HVAC: Back in the sizzlin' '70s, only one in four existing homes had the luxury of central air conditioning. Those units were bulky, noisy, and had an average SEER rating of 6, says John Shaw with Farmington, Conn.-based Carrier. HVAC units are now in 57 percent of all existing homes and are installed in 85 percent of all new homes. Today, a typical unit has a minimum SEER rating of 10. Some go as high as 18. "Today's units also consume less energy, are much quieter, and are significantly smaller," Shaw says. The refrigerant used most often back then--chlorine-based R22--was tougher on the environment. Most manufacturers are switching to non-chlorine-based refrigerants in anticipation of the government's phase out of chlorine-based refrigerants.
Windows: Wood windows mean different things to different people. To many home buyers, they connote quality. To others, they spell maintenance. One of the biggest changes in the window industry during the last 25 years has been the development of alternative materials, such as fiberglass, composites, and vinyl, and the use of aluminum cladding. The innovations have yielded durable and low-maintenance products that changed the industry. Moreover, the development of low-E coatings and inert gas fills contributed to more energy-efficient homes and lower cooling and heating bills.

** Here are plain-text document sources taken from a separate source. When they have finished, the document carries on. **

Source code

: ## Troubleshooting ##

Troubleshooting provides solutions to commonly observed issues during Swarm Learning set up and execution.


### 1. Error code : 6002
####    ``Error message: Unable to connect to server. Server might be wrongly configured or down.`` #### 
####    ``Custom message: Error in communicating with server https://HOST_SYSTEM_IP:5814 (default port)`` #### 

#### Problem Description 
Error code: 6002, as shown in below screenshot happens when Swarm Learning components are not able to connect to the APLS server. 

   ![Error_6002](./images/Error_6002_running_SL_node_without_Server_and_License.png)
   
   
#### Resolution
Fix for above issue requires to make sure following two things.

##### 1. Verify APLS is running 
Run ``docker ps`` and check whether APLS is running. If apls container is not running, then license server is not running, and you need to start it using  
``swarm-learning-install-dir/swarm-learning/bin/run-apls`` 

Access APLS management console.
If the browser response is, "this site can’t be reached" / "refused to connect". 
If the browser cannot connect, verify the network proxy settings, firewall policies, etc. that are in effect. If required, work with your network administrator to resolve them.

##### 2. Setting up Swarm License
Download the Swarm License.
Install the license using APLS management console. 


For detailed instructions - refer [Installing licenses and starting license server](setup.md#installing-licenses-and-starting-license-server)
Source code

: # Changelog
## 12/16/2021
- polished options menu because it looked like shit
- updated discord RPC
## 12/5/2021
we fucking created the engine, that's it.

Veneer stone: Remember the veneer stone of old, the kind you may still have in the rumpus room? Many would like to forget it, too. Veneer stone was like a marionette--everyone could clearly tell it was a fake. Even from the street, the product fooled no one. Advances in technology and design, however, have led to products that can dupe even the practiced pro. Today's lightweight faux stone is made with Portland cement, natural aggregates, and iron oxide pigments. Even on close examination, manufactured stone looks and feels real. Laser tools: In the '70s, lasers were the stuff of science fiction movies. You rarely saw them used on home building sites, except by the most sophisticated contractors who could afford their very high price tags. Today, cost-effective laser tools are commonly used on the job to establish plumb lines, transfer points on the floor onto the ceiling, and generate a continuous line on the floor for tile installation or around a room for installing cabinets. "With the introduction of these products, one person is now able to do the job of three or four people," says Dan D. Harrell, director of marketing for Zircon in Campbell, Calif.